A peça com a qual está em cartaz, aliás, é sobre o tema da liberdade. “El Acompañamiento” foi escrita em 1981 pelo dramaturgo Carlos Gorostiza, quando a Argentina vivia um regime militar (1976-1983). A peça estreou no movimento Teatro Aberto, que reuniu vários autores, diretores e atores de teatro para mostrar seu desacordo contra a liberdade de expressão. Muitos terminaram presos. Embora não trate diretamente da ditadura, a representa na forma de como dois velhos amigos encaram a vida dentro de suas limitações. O personagem de Brandoni, Tuco, é um frustrado cantor de tango que passou a vida trabalhando em uma metalúrgica, mas ainda sonha em cantar para um grande público com uma orquestra. Sebastián (David Di Napoli), dono de um quiosque, tenta trazê-lo à realidade.

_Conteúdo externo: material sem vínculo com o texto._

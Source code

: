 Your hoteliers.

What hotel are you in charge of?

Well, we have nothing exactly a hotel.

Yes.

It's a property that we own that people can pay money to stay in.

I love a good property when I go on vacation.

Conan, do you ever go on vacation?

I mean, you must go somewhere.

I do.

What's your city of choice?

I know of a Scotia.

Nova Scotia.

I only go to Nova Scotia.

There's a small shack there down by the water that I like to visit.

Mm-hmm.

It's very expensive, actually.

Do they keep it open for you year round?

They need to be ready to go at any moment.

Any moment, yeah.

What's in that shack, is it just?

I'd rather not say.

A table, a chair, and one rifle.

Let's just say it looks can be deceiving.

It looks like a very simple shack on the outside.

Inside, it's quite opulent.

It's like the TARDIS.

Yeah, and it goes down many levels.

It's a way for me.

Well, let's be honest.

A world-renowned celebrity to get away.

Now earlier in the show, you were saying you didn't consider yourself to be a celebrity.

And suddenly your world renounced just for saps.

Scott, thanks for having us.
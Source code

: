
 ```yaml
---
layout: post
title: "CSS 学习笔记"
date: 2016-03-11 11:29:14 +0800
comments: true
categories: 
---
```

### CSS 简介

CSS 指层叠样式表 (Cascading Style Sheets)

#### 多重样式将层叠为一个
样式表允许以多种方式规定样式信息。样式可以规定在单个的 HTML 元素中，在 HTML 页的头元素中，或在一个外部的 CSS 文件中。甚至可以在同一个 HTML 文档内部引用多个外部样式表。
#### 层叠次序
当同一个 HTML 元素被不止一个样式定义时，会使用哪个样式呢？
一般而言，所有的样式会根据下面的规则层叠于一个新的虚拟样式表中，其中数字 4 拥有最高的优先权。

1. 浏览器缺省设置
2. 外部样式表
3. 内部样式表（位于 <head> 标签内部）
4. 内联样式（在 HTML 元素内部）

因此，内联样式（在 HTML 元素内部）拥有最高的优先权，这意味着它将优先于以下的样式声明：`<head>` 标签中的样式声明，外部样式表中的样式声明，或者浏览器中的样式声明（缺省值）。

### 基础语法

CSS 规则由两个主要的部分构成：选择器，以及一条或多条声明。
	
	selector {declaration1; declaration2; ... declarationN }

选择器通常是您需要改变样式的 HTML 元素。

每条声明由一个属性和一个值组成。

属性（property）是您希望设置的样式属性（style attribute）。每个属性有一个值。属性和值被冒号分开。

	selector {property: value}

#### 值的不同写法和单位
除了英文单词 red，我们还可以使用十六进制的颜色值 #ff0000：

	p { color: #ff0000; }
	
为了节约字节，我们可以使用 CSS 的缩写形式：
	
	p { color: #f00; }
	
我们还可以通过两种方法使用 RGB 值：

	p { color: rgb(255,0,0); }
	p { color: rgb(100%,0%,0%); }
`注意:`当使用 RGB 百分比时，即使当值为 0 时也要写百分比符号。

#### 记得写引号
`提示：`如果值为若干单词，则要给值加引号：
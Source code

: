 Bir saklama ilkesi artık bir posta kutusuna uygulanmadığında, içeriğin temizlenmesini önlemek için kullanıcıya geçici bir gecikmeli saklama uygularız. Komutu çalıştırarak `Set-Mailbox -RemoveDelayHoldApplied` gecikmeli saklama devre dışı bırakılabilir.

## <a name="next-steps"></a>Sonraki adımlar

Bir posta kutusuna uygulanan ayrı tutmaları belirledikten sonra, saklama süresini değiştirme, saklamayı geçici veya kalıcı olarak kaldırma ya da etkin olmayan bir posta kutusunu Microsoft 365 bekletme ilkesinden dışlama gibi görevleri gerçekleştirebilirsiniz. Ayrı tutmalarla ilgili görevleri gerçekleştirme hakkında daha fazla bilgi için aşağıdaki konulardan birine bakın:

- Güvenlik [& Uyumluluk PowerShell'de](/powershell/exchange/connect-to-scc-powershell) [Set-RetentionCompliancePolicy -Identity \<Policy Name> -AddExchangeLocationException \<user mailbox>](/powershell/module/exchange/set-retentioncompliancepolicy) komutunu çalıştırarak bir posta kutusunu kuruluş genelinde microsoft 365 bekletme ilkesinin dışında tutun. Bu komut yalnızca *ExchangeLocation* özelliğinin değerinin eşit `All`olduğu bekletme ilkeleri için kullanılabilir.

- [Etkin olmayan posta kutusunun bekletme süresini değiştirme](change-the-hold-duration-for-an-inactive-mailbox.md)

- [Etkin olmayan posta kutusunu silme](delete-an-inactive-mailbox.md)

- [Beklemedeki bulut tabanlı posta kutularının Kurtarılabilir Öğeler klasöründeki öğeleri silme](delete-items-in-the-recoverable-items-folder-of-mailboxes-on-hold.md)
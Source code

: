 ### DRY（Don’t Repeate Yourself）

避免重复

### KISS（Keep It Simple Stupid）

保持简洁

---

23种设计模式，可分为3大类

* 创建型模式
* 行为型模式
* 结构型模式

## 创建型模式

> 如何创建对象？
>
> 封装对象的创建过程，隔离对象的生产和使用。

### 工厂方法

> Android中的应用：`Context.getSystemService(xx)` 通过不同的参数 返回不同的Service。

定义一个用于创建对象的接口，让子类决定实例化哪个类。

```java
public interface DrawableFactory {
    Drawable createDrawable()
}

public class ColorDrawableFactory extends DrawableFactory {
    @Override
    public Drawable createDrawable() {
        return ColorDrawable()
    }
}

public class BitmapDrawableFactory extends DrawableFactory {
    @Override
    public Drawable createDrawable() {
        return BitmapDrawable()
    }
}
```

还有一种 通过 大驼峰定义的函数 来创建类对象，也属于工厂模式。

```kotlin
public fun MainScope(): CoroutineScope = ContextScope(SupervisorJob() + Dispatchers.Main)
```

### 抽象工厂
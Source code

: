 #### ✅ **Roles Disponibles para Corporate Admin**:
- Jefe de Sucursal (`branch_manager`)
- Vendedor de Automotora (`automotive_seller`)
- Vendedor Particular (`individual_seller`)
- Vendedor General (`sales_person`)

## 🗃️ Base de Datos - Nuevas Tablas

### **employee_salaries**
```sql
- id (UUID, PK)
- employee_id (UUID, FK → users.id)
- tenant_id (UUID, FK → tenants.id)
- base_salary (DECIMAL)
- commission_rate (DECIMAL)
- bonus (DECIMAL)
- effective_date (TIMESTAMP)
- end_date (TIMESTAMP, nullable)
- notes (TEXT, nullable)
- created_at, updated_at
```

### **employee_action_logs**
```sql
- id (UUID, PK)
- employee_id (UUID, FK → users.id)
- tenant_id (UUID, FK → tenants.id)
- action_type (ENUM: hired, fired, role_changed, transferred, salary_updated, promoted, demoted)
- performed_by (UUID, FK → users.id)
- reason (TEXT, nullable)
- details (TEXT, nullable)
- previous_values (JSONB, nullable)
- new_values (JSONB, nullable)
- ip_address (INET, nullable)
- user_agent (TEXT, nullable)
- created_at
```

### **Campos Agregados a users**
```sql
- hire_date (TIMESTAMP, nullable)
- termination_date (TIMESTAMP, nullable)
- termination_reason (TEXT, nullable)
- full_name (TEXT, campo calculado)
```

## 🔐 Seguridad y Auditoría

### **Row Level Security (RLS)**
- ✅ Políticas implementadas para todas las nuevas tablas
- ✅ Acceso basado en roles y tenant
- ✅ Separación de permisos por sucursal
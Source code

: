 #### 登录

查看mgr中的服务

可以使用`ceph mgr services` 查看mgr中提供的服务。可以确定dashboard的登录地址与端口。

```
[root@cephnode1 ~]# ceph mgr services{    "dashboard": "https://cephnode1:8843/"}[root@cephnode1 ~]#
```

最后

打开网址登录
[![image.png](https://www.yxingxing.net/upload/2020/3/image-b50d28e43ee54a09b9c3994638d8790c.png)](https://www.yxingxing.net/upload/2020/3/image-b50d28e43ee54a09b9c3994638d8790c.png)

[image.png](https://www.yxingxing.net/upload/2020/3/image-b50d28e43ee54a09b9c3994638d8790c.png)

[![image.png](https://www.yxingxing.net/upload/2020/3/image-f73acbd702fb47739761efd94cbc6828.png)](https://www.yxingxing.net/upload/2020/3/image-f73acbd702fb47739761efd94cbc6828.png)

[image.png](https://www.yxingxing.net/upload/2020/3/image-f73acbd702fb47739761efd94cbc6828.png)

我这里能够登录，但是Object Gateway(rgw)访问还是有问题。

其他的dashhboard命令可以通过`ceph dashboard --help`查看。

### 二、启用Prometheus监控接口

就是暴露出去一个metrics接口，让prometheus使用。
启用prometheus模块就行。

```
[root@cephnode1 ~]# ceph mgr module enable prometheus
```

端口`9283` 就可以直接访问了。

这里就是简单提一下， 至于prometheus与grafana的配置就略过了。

“A peça é um diálogo sobre a capacidade de sonhar e de almejar a liberdade. Não dá para comparar a ditadura com a pandemia, obviamente, mas creio que estamos também num momento em que precisamos valorizar a liberdade, fazer-nos pensar sobre o que está ocorrendo. Vou continuar lutando para que o teatro resista, porque é a alma de Buenos Aires”, afirma.